EXERCISE DETAILS – Set down the lines of the data exactly, starting at the first and stopping after the line containing "- i3 (window manager)".

[RECORDS PROVIDED — start]

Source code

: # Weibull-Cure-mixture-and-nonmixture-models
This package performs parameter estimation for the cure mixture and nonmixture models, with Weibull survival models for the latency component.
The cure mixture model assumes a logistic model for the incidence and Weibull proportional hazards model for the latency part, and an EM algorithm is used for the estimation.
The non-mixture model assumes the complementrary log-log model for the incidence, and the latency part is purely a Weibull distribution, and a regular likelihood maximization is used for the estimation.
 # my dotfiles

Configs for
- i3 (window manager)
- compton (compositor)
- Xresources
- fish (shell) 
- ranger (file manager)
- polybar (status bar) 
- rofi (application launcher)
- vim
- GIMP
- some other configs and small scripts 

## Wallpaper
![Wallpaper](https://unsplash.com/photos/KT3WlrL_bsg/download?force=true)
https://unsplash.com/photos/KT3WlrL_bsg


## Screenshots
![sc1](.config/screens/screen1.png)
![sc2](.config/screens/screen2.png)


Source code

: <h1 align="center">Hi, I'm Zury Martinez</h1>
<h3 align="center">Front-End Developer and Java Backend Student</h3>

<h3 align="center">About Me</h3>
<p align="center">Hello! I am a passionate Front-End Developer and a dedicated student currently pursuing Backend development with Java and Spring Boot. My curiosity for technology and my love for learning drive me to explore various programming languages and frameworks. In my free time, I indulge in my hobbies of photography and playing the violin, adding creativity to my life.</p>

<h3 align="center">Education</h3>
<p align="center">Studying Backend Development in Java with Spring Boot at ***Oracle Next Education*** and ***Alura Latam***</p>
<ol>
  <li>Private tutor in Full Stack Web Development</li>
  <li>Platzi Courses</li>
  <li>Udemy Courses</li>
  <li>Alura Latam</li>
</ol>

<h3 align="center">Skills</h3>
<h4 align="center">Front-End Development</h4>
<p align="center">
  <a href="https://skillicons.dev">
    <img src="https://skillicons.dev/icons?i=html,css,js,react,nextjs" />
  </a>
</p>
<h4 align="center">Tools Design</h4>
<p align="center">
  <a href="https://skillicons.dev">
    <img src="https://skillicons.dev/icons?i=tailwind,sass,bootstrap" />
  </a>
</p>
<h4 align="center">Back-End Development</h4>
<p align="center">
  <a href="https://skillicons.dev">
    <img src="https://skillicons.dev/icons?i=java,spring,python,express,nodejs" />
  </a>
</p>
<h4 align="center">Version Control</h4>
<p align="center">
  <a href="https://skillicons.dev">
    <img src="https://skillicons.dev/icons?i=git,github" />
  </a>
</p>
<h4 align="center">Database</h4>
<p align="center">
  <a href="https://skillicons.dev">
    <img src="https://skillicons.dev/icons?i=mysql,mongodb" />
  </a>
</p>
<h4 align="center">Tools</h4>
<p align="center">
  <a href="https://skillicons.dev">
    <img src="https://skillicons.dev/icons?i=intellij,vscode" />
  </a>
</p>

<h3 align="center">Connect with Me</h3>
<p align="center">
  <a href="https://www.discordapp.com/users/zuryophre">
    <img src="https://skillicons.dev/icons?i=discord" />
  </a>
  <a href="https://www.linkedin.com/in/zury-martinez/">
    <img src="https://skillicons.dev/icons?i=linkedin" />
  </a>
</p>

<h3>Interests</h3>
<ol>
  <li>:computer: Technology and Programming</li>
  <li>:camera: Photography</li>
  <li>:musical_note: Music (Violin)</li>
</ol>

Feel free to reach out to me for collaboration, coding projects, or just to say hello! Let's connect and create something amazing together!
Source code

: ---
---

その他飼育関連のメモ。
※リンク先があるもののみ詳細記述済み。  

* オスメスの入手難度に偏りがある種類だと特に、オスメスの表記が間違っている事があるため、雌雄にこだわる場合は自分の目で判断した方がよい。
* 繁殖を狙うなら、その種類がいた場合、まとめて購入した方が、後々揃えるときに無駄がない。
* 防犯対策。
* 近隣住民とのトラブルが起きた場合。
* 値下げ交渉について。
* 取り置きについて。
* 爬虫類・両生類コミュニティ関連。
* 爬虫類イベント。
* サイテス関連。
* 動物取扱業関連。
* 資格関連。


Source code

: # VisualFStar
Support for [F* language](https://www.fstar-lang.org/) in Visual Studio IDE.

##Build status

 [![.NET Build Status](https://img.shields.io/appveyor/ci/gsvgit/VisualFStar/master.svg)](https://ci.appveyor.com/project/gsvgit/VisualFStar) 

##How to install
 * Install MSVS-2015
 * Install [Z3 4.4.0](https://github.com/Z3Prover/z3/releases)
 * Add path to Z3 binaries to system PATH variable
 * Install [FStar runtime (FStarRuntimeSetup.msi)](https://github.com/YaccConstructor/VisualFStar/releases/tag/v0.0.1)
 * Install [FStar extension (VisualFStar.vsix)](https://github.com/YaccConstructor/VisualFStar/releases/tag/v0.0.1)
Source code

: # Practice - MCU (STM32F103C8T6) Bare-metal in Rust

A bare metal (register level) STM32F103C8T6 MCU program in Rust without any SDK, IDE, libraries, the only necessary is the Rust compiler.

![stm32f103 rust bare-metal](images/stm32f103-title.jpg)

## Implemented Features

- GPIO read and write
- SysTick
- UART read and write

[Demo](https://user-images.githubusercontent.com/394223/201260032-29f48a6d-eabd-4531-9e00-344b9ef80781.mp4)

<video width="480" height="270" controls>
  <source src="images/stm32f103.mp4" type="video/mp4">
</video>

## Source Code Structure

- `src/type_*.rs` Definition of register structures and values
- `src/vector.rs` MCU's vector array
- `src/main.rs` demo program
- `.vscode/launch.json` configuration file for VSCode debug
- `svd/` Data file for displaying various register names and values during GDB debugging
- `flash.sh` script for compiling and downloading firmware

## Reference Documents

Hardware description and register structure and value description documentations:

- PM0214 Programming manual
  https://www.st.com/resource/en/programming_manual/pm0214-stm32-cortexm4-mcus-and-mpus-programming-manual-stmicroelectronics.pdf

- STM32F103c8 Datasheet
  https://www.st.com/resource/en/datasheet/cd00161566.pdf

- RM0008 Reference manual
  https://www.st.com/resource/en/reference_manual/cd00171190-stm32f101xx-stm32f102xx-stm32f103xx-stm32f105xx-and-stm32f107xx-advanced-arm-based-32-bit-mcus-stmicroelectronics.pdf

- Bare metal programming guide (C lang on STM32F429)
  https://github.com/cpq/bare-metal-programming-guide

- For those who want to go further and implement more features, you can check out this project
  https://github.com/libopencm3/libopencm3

[RECORDS PROVIDED — finish]

EXERCISE SOLUTION –
Source code

: # Weibull-Cure-mixture-and-nonmixture-models
This package performs parameter estimation for the cure mixture and nonmixture models, with Weibull survival models for the latency component.
The cure mixture model assumes a logistic model for the incidence and Weibull proportional hazards model for the latency part, and an EM algorithm is used for the estimation.
The non-mixture model assumes the complementrary log-log model for the incidence, and the latency part is purely a Weibull distribution, and a regular likelihood maximization is used for the estimation.
 # my dotfiles

Configs for
- i3 (window manager)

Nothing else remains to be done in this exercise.